Fig. 13.1
Illustration of the human embryo at 8 weeks
Fig. 13.2
Computed tomography image at the level of the umbilicus. There is no muscle layer or subcutaneous fat layer at the umbilicus
The deepest part of the umbilicus is the scar where the round ligament of the liver, the para-umbilical vein, and the urachus were once attached (Fig. 13.3). The fascia of the umbilical scar differs in structure from the linea alba, which is the site of fusion between the bilateral posterior layers of the rectus sheath [2–4].
Fig. 13.3
The deep surface of the umbilicus is the scar where the round ligament of liver, the paraumbilical vein, and the urachus are attached
The umbilicus, unique in shape, is also a key aesthetic landmark on the abdominal surface. The shape of the umbilicus varies from person to person. Most commonly, the umbilicus is either T-shaped or rounded. A crescent shape is common in obese persons, but the floor of even a crescent-shaped umbilicus is rounded, formed by the disk-shaped scar tissue.

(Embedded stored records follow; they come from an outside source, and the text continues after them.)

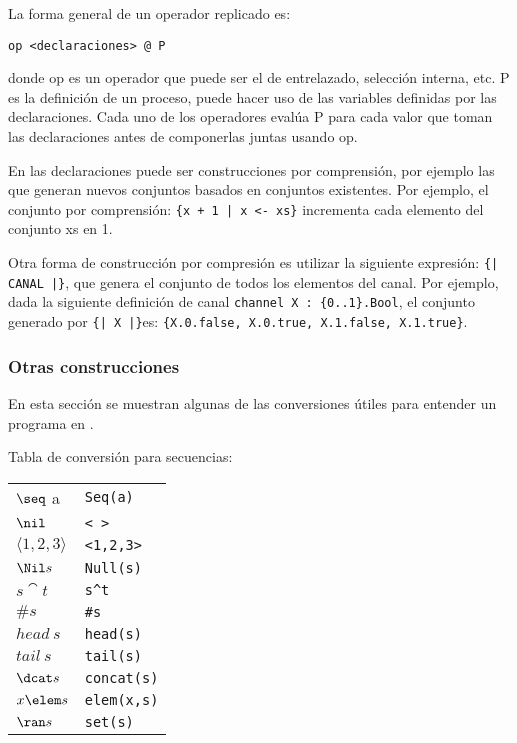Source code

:La forma general de un operador replicado es:

\begin{verbatim}
op <declaraciones> @ P
\end{verbatim}

donde op es un operador que puede ser el de entrelazado, selección interna, etc. P es la definición de un proceso, puede hacer uso de las variables definidas por las declaraciones. Cada uno de los operadores evalúa P para cada valor que toman las declaraciones antes de componerlas juntas usando op.

En \CSPm las declaraciones puede ser construcciones por comprensión, por ejemplo las que generan nuevos conjuntos basados en conjuntos existentes. Por ejemplo, el conjunto por comprensión: \verb={x + 1 | x <- xs}= incrementa cada elemento del conjunto xs en 1. 

Otra forma de construcción por compresión es utilizar la siguiente expresión: \verb={| CANAL |}=, que genera el conjunto de todos los elementos del canal. Por ejemplo, dada la siguiente definición de canal \verb=channel X : {0..1}.Bool=, el conjunto generado por \verb={| X |}=es: \verb={X.0.false, X.0.true, X.1.false, X.1.true}=.



\subsubsection{Otras construcciones}
En esta sección se muestran algunas de las conversiones útiles para entender un programa en \CSPm.

Tabla de conversión para secuencias:

\begin{center}
\begin{tabular}{ l l }
  $\seq$ a & \verb|Seq(a)| \\
  $\nil$ & \verb|< >| \\
  $\langle 1, 2, 3 \rangle$ & \verb|<1,2,3>| \\
  $\Nil s$ & \verb=Null(s)=
  \\
  $s \cat t$ & \verb=s^t=
  \\
  $\# s$ & \verb|#s|
  \\
  $head~s$ & \verb|head(s)|
  \\
  $tail~s$ & \verb|tail(s)|
  \\
  $\dcat s$ & \verb|concat(s)|
  \\
  $x \elem s$ & \verb=elem(x,s)=
  \\
  $\ran s$ &  \verb|set(s)|
  
\end{tabular}
\end{center}

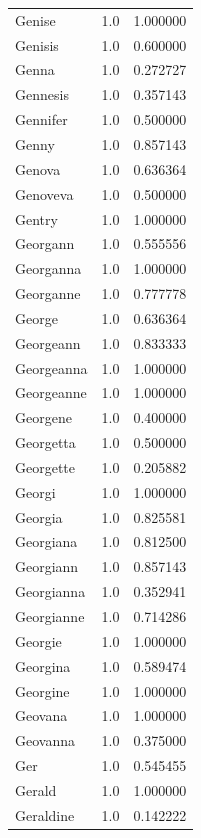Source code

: \documentclass[
  letterpaper,
  DIV=11,
  numbers=noendperiod]{scrreprt}
\begin{document}
\begin{tabular}{lrr}
Genise          &   1.0 &   1.000000 \\
Genisis         &   1.0 &   0.600000 \\
Genna           &   1.0 &   0.272727 \\
Gennesis        &   1.0 &   0.357143 \\
Gennifer        &   1.0 &   0.500000 \\
Genny           &   1.0 &   0.857143 \\
Genova          &   1.0 &   0.636364 \\
Genoveva        &   1.0 &   0.500000 \\
Gentry          &   1.0 &   1.000000 \\
Georgann        &   1.0 &   0.555556 \\
Georganna       &   1.0 &   1.000000 \\
Georganne       &   1.0 &   0.777778 \\
George          &   1.0 &   0.636364 \\
Georgeann       &   1.0 &   0.833333 \\
Georgeanna      &   1.0 &   1.000000 \\
Georgeanne      &   1.0 &   1.000000 \\
Georgene        &   1.0 &   0.400000 \\
Georgetta       &   1.0 &   0.500000 \\
Georgette       &   1.0 &   0.205882 \\
Georgi          &   1.0 &   1.000000 \\
Georgia         &   1.0 &   0.825581 \\
Georgiana       &   1.0 &   0.812500 \\
Georgiann       &   1.0 &   0.857143 \\
Georgianna      &   1.0 &   0.352941 \\
Georgianne      &   1.0 &   0.714286 \\
Georgie         &   1.0 &   1.000000 \\
Georgina        &   1.0 &   0.589474 \\
Georgine        &   1.0 &   1.000000 \\
Geovana         &   1.0 &   1.000000 \\
Geovanna        &   1.0 &   0.375000 \\
Ger             &   1.0 &   0.545455 \\
Gerald          &   1.0 &   1.000000 \\
Geraldine       &   1.0 &   0.142222 \\

\end{tabular}
\end{document}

13.2 Surgical Window to Access the Peritoneal Cavity
In conventional open surgery, laparotomy is performed without cutting out the umbilicus. Cutting the umbilicus has been avoided for very specific reasons: the risk of bleeding from umbilical vessels, the risk of surgical wound contamination and ensuing infection by bacteria harbored in the umbilicus, and the difficulty involved in reconstructing the umbilicus aesthetically. Laparoscopic surgery necessitates only small wounds for the trocars and a route for tissue extraction. Because of its anatomy, the umbilicus is the perfect candidate for a workable surgical access site. It meets the goal of reducing or eliminating the need for laparoscopic trocars and has made it easy for surgeons to improve outcomes [5] (Fig. 13.4).
Fig. 13.4
The single-incision multi-trocar method applied to laparoscopic cholecystectomy. The operation is completed strictly through the umbilicus
13.3 Surgical Window for Tissue Extraction
Due to its anatomical structure, the umbilicus is a suitable gate for extraction of the resected specimen. When the umbilicus is cut out, the incision is approximately 2 cm; however, the surgeon can extract a specimen that is as large as 4 cm in diameter by withdrawing it through the umbilicus. The simple structure of the umbilicus lends elasticity, which in turn facilitates the removal of a large specimen (Fig. 13.5). The incision should be sized according to the size of the specimen.
Fig. 13.5
The resected gastric specimen, together with dissected lymph nodes, is extracted through the umbilicus. The tissue is removed in a bag that, when packed, is 3–4 cm in diameter and pulled through the opened umbilicus
13.4 Methods for Single-Port Laparoscopic Surgery at the Umbilicus
There are two main single-port laparoscopic surgery (SPLS) methods: the single-incision multi-trocar method and the multi-channel port method [6]. The former is the original SPLS method. With this method, several trocars are placed in the same single incision. The advantages of this method are the ease of placing the trocars, the ease in manipulating the forceps even from the small single incision, and the fact that standard devices can be used. However, the single-incision multi-trocar method can be problematic. The procedure is not standardized, and proper placement of the trocars depends on the surgeon’s experience and skill level [5, 7].